**DIRECTIONS:** With the pictures set aside, reproduce each entry precisely as it reads.

#####

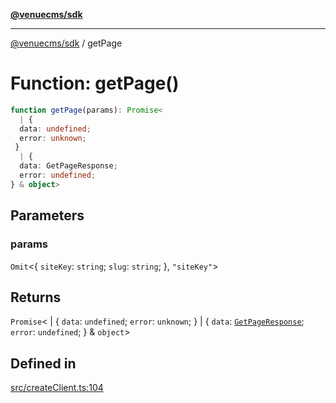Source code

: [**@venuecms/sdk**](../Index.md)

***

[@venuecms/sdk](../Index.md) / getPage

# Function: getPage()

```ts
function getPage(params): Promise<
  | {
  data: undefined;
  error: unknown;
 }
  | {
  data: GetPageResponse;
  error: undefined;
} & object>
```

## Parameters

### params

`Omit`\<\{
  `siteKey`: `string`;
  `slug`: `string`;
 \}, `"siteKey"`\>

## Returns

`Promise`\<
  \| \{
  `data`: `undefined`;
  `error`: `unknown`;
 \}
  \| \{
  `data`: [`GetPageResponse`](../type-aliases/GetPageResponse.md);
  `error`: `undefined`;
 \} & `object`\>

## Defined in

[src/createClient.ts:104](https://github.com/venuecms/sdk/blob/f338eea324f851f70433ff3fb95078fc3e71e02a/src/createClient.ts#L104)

#####

**ANSWER AREA:**
Source code

: [**@venuecms/sdk**](../Index.md)

***

[@venuecms/sdk](../Index.md) / getPage

# Function: getPage()

```ts
function getPage(params): Promise<
  | {
  data: undefined;
  error: unknown;
 }
  | {
  data: GetPageResponse;
  error: undefined;
} & object>
```

## Parameters

### params

`Omit`\<\{
  `siteKey`: `string`;
  `slug`: `string`;
 \}, `"siteKey"`\>

## Returns

`Promise`\<
  \| \{
  `data`: `undefined`;
  `error`: `unknown`;
 \}
  \| \{
  `data`: [`GetPageResponse`](../type-aliases/GetPageResponse.md);
  `error`: `undefined`;
 \} & `object`\>

## Defined in

[src/createClient.ts:104](https://github.com/venuecms/sdk/blob/f338eea324f851f70433ff3fb95078fc3e71e02a/src/createClient.ts#L104)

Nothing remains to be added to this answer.